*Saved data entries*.
======
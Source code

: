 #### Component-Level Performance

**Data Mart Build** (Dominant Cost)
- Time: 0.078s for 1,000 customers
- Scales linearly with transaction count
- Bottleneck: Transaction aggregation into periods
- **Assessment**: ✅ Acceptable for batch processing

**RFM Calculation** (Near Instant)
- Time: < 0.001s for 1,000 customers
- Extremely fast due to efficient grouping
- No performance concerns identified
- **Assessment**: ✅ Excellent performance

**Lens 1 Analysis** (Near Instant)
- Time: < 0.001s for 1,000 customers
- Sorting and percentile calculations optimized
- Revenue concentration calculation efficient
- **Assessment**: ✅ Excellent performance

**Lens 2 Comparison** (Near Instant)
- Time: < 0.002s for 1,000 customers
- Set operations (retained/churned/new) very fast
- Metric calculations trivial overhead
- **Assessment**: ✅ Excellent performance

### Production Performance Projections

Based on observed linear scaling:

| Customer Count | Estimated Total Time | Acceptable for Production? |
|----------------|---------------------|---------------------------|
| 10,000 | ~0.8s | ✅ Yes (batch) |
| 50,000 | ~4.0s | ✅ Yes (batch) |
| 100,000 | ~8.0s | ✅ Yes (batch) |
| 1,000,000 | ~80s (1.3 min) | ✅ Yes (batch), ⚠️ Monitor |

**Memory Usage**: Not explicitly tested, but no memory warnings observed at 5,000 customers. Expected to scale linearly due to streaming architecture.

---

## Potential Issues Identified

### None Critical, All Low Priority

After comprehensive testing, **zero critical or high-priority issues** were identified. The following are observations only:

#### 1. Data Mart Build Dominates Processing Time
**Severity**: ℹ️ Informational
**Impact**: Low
======
Print exactly the lines above, starting at the line that contains "to streaming architecture." and ending with the last line of the records, both included.

**Memory Usage**: Not explicitly tested, but no memory warnings observed at 5,000 customers. Expected to scale linearly due to streaming architecture.

---

## Potential Issues Identified

### None Critical, All Low Priority

After comprehensive testing, **zero critical or high-priority issues** were identified. The following are observations only:

#### 1. Data Mart Build Dominates Processing Time
**Severity**: ℹ️ Informational
**Impact**: Low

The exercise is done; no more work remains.